← Back to context

Comment by 7777777phil

4 days ago

Thanks for the pushback this is exactly the kind of peer review I was hoping for at the preprint stage. You are likely correct regarding the sampling bias. While the intent was to capture all. posts, an average score of 35 suggests that my archiver missed a significant portion of the zero-vote posts (likely due to my workers API rate limits or churn during high-volume periods). This created a survivorship bias toward popular posts in the current dataset, which I will explicitly address and correct.

To clarify on the second point: I am not analyzing individual comment scores (which, as you noted, are hidden). The metric refers to post points relative to comment growth/volume. I will be updating the methodology section to reflect these limitations. The full code and dataset will be open-sourced with the final publication so the sampling can be fully audited. Appreciate the rigor.

Interestingly, this is the kind of negative feedback that your post implies is bad. Thank goodness for negative feedback!

If you want some more feedback, why are you using Cloudflare workers that presumably cost you money? You can retrieve all of the HN content with a regular PC pretty easily. I’m talking a single core with a python program and minimal RAM.

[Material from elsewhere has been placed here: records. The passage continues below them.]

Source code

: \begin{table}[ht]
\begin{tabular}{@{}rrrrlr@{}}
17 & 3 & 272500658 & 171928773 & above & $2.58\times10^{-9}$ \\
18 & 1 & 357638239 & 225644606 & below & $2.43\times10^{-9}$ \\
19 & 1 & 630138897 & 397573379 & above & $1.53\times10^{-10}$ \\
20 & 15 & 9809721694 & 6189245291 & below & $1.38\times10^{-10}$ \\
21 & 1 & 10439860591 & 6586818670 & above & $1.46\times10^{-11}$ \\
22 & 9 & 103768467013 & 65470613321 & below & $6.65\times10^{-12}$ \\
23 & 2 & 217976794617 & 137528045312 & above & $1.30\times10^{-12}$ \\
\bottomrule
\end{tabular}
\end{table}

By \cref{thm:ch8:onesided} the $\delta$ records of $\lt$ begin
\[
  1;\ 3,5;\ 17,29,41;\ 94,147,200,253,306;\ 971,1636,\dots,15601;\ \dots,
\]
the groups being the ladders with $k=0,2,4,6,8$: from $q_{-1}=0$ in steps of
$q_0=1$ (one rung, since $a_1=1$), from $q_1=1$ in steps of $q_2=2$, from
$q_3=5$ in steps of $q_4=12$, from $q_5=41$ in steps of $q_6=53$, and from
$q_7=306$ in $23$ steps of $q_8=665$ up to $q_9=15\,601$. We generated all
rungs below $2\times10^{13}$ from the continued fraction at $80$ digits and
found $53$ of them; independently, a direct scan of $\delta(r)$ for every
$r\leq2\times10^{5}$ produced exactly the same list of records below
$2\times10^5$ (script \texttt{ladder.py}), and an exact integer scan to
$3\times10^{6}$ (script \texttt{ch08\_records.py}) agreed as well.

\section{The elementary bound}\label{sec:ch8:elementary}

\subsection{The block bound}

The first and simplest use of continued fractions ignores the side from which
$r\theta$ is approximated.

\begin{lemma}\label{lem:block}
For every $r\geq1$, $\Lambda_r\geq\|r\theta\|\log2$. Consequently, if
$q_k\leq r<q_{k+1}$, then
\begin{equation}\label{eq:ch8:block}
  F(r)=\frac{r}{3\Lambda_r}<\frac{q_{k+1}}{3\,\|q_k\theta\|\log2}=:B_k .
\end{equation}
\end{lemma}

  • You're right that a simple Python script would be more cost-effective for this kind of archiving. I went with workers because I was already familiar with the stack and wanted real-time processing, but for a research project focused on completeness rather than latency, your approach makes much more sense - please reach out if you want to offer your help. Initially I was planning on building a public realtime dashboard and might as well still do.